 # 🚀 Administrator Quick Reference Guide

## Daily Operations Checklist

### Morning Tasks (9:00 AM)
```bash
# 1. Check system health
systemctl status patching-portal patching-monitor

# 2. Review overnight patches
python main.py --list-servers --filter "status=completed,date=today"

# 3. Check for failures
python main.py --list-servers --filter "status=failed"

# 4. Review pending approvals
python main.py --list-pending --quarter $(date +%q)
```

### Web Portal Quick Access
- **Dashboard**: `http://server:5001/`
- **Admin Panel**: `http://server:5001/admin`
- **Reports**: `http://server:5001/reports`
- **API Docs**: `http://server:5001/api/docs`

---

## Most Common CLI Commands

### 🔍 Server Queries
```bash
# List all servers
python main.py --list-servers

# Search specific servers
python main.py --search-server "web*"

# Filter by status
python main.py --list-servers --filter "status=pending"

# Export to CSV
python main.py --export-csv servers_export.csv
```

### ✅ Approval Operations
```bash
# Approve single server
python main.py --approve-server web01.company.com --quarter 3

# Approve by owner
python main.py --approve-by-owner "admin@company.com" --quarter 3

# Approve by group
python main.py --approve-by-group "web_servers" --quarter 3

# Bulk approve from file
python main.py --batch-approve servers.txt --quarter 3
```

• • •

Task requirements
Recopy the whole listing exactly.

Result for this task
 # 🚀 Administrator Quick Reference Guide

## Daily Operations Checklist

### Morning Tasks (9:00 AM)
```bash
# 1. Check system health
systemctl status patching-portal patching-monitor

# 2. Review overnight patches
python main.py --list-servers --filter "status=completed,date=today"

# 3. Check for failures
python main.py --list-servers --filter "status=failed"

# 4. Review pending approvals
python main.py --list-pending --quarter $(date +%q)
```

### Web Portal Quick Access
- **Dashboard**: `http://server:5001/`
- **Admin Panel**: `http://server:5001/admin`
- **Reports**: `http://server:5001/reports`
- **API Docs**: `http://server:5001/api/docs`

---

## Most Common CLI Commands

### 🔍 Server Queries
```bash
# List all servers
python main.py --list-servers

# Search specific servers
python main.py --search-server "web*"

# Filter by status
python main.py --list-servers --filter "status=pending"

# Export to CSV
python main.py --export-csv servers_export.csv
```

### ✅ Approval Operations
```bash
# Approve single server
python main.py --approve-server web01.company.com --quarter 3

# Approve by owner
python main.py --approve-by-owner "admin@company.com" --quarter 3

# Approve by group
python main.py --approve-by-group "web_servers" --quarter 3

# Bulk approve from file
python main.py --batch-approve servers.txt --quarter 3
```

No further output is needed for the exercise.